● **WORK ITEM**
Write out again, exactly as they appear, the lines from the start of the data below through the line with "When using this extension"; no pictures.

** Opening GIVEN INFORMATION block **

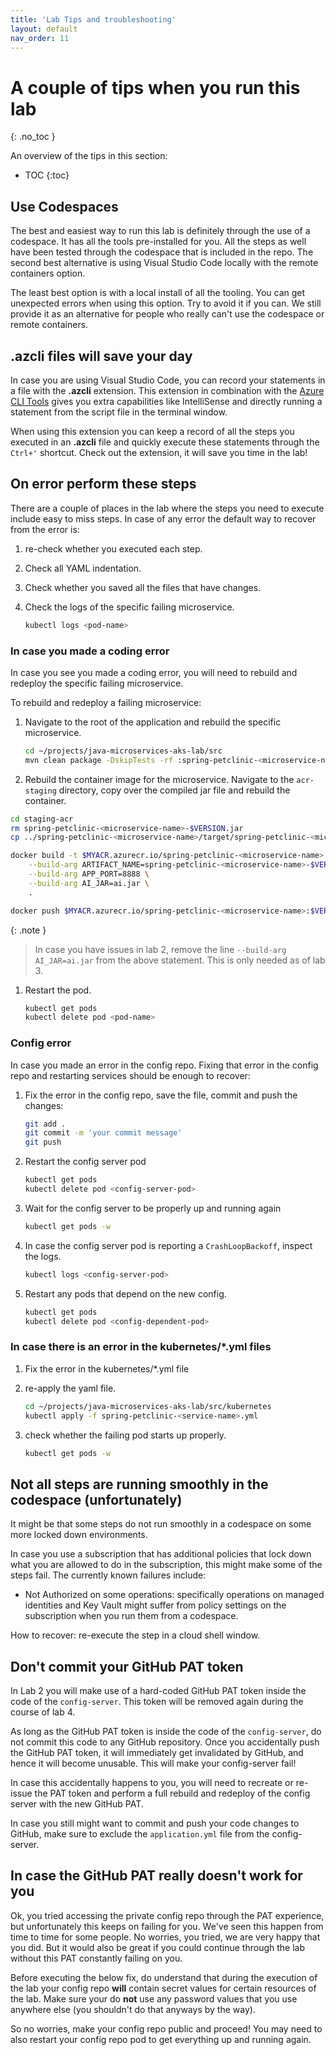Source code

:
 ```yaml
---
title: 'Lab Tips and troubleshooting'
layout: default
nav_order: 11
---
```


# A couple of tips when you run this lab
{: .no_toc }

An overview of the tips in this section:

- TOC
{:toc}

## Use Codespaces

The best and easiest way to run this lab is definitely through the use of a codespace. It has all the tools pre-installed for you. All the steps as well have been tested through the codespace that is included in the repo. The second best alternative is using Visual Studio Code locally with the remote containers option.

The least best option is with a local install of all the tooling. You can get unexpected errors when using this option. Try to avoid it if you can. We still provide it as an alternative for people who really can't use the codespace or remote containers.

## .azcli files will save your day

In case you are using Visual Studio Code, you can record your statements in a file with the **.azcli** extension. This extension in combination with the [Azure CLI Tools](https://marketplace.visualstudio.com/items?itemName=ms-vscode.azurecli) gives you extra capabilities like IntelliSense and directly running a statement from the script file in the terminal window. 

When using this extension you can keep a record of all the steps you executed in an **.azcli** file and quickly execute these statements through the `Ctrl+'` shortcut. Check out the extension, it will save you time in the lab!

## On error perform these steps

There are a couple of places in the lab where the steps you need to execute include easy to miss steps. In case of any error the default way to recover from the error is:

1. re-check whether you executed each step.

1. Check all YAML indentation.

1. Check whether you saved all the files that have changes.

1. Check the logs of the specific failing microservice.

   ```bash
   kubectl logs <pod-name>
   ```

### In case you made a coding error

In case you see you made a coding error, you will need to rebuild and redeploy the specific failing microservice.

To rebuild and redeploy a failing microservice:

1. Navigate to the root of the application and rebuild the specific microservice.

   ```bash
   cd ~/projects/java-microservices-aks-lab/src
   mvn clean package -DskipTests -rf :spring-petclinic-<microservice-name>
   ```

1.  Rebuild the container image for the microservice. Navigate to the `acr-staging` directory, copy over the compiled jar file and rebuild the container.

   ```bash
   cd staging-acr
   rm spring-petclinic-<microservice-name>-$VERSION.jar
   cp ../spring-petclinic-<microservice-name>/target/spring-petclinic-<microservice-name>-$VERSION.jar spring-petclinic-<microservice-name>-$VERSION.jar
   
   docker build -t $MYACR.azurecr.io/spring-petclinic-<microservice-name>:$VERSION \
       --build-arg ARTIFACT_NAME=spring-petclinic-<microservice-name>-$VERSION.jar \
       --build-arg APP_PORT=8888 \
       --build-arg AI_JAR=ai.jar \
       .

   docker push $MYACR.azurecr.io/spring-petclinic-<microservice-name>:$VERSION
   ```

   {: .note }
   > In case you have issues in lab 2, remove the line `--build-arg AI_JAR=ai.jar` from the above statement. This is only needed as of lab 3.

1. Restart the pod.

   ```bash
   kubectl get pods
   kubectl delete pod <pod-name> 
   ```

### Config error

In case you made an error in the config repo. Fixing that error in the config repo and restarting services should be enough to recover:

1. Fix the error in the config repo, save the file, commit and push the changes:

   ```bash
   git add .
   git commit -m 'your commit message'
   git push
   ```

1. Restart the config server pod

   ```bash
   kubectl get pods
   kubectl delete pod <config-server-pod> 
   ```

1. Wait for the config server to be properly up and running again

   ```bash
   kubectl get pods -w
   ```

1. In case the config server pod is reporting a `CrashLoopBackoff`, inspect the logs.

   ```bash
   kubectl logs <config-server-pod> 
   ```

1. Restart any pods that depend on the new config.

   ```bash
   kubectl get pods
   kubectl delete pod <config-dependent-pod> 
   ```

### In case there is an error in the kubernetes/*.yml files

1. Fix the error in the kubernetes/*.yml file

1. re-apply the yaml file.

   ```bash
   cd ~/projects/java-microservices-aks-lab/src/kubernetes
   kubectl apply -f spring-petclinic-<service-name>.yml
   ```

1. check whether the failing pod starts up properly.

   ```bash
   kubectl get pods -w
   ```

## Not all steps are running smoothly in the codespace (unfortunately)

It might be that some steps do not run smoothly in a codespace on some more locked down environments.

In case you use a subscription that has additional policies that lock down what you are allowed to do in the subscription, this might make some of the steps fail. The currently known failures include:

- Not Authorized on some operations: specifically operations on managed identities and Key Vault might suffer from policy settings on the subscription when you run them from a codespace.

How to recover: re-execute the step in a cloud shell window.

## Don't commit your GitHub PAT token

In Lab 2 you will make use of a hard-coded GitHub PAT token inside the code of the `config-server`. This token will be removed again during the course of lab 4. 

As long as the GitHub PAT token is inside the code of the `config-server`, do not commit this code to any GitHub repository. Once you accidentally push the GitHub PAT token, it will immediately get invalidated by GitHub, and hence it will become unusable. This will make your config-server fail!

In case this accidentally happens to you, you will need to recreate or re-issue the PAT token and perform a full rebuild and redeploy of the config server with the new GitHub PAT.

In case you still might want to commit and push your code changes to GitHub, make sure to exclude the `application.yml` file from the config-server.

## In case the GitHub PAT really doesn't work for you

Ok, you tried accessing the private config repo through the PAT experience, but unfortunately this keeps on failing for you. We've seen this happen from time to time for some people. No worries, you tried, we are very happy that you did. But it would also be great if you could continue through the lab without this PAT constantly failing on you.

Before executing the below fix, do understand that during the execution of the lab your config repo **will** contain secret values for certain resources of the lab. Make sure your do **not** use any password values that you use anywhere else (you shouldn't do that anyways by the way).

So no worries, make your config repo public and proceed! You may need to also restart your config repo pod to get everything up and running again.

** Closing GIVEN INFORMATION block **

● **OUTPUT FOR THIS TASK**
Source code

:
 ```yaml
---
title: 'Lab Tips and troubleshooting'
layout: default
nav_order: 11
---
```


# A couple of tips when you run this lab
{: .no_toc }

An overview of the tips in this section:

- TOC
{:toc}

## Use Codespaces

The best and easiest way to run this lab is definitely through the use of a codespace. It has all the tools pre-installed for you. All the steps as well have been tested through the codespace that is included in the repo. The second best alternative is using Visual Studio Code locally with the remote containers option.

The least best option is with a local install of all the tooling. You can get unexpected errors when using this option. Try to avoid it if you can. We still provide it as an alternative for people who really can't use the codespace or remote containers.

## .azcli files will save your day

In case you are using Visual Studio Code, you can record your statements in a file with the **.azcli** extension. This extension in combination with the [Azure CLI Tools](https://marketplace.visualstudio.com/items?itemName=ms-vscode.azurecli) gives you extra capabilities like IntelliSense and directly running a statement from the script file in the terminal window. 

When using this extension you can keep a record of all the steps you executed in an **.azcli** file and quickly execute these statements through the `Ctrl+'` shortcut. Check out the extension, it will save you time in the lab!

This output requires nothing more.